IF YOU are looking into buying a house, brace yourself for higher monthly bond payments, compared to someone who bought their property about a year ago.

That is because few banks are now lending below prime.

Prime is defined as the interest that will be charged on the amount that a person has borrowed and keeps changing according to the repo rate. At the moment, it stands at 9 percent.

In the past, prospective home buyers and bond originators were able to negotiate a rate lower than prime, but now one has to have an exceptional record to get a prime-minus rate.

FNB Home Loans chief executive Jan Kleynhans said they had no choice, as lower than prime was not sustainable and would drive them out of the home loan business in the long run.

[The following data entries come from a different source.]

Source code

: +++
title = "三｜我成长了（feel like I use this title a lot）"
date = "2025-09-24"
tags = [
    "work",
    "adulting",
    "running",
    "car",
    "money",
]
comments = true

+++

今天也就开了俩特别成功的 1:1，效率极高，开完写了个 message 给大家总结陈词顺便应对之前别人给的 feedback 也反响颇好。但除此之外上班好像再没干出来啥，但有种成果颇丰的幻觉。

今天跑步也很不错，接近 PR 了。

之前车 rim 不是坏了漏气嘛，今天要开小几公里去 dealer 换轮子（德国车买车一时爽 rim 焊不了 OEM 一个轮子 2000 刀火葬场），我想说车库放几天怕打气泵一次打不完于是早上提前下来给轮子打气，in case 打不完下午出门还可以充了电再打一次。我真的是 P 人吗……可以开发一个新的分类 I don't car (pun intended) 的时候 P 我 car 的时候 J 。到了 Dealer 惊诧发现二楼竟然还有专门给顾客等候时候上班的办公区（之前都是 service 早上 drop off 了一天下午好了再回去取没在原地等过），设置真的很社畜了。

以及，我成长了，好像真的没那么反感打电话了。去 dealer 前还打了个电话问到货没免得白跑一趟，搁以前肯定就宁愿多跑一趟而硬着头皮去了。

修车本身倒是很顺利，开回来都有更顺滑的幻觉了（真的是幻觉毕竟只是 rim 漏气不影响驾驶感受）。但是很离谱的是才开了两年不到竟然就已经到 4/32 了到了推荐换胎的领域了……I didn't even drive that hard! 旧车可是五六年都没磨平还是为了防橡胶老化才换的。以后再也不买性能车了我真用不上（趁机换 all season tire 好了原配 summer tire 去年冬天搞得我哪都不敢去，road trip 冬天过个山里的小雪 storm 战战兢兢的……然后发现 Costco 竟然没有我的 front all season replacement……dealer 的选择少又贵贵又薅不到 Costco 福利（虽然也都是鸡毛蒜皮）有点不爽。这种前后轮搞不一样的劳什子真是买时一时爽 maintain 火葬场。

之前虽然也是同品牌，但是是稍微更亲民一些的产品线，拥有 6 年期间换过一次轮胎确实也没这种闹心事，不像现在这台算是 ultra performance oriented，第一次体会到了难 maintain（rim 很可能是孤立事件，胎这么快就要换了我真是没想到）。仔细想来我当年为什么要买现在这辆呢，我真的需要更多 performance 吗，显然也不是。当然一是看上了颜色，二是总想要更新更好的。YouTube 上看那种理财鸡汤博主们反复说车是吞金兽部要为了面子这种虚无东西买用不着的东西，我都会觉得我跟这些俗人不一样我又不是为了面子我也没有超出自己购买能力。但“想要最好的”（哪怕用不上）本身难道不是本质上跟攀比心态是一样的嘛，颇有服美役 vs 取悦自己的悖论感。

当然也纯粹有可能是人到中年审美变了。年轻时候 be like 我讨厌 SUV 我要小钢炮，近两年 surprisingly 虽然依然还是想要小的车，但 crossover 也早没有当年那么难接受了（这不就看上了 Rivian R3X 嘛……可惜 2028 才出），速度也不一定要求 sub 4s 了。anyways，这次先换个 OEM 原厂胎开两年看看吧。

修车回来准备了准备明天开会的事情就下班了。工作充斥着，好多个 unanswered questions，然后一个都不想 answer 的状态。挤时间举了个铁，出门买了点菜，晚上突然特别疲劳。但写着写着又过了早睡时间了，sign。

For example, an FNB client who took out a home loan of R800 000 today, when the prime rate is 9 percent, and gets a home loan at prime minus a half (8.5 percent), would pay a R6 900 monthly bond.

However, if that person takes the same bond amount at the time that FNB had already ended lending below prime, they will get 0.5 percent on the 9 percent prime and their monthly bond payment would be R7 400.

While these changes will not affect existing customers, Kleynhans said those who increase their existing home loans would be affected. That was because a new contract, called a further loan, would have to be entered into and the new prime-plus rate would come into effect.

The Institute of Estate Agents of South Africa’s Ken Woollcott, who also works for Pam Golding Properties, said the approach banks had taken now meant people had to save, because the days of getting a 100 percent bond were over.

Ursula Nobrega, head of investor relations at Investec, said banks have had to reprice assets (borrowing costs) because the cost of funding had increased. But she said Investec would continue to determine pricing according to a client’s profile.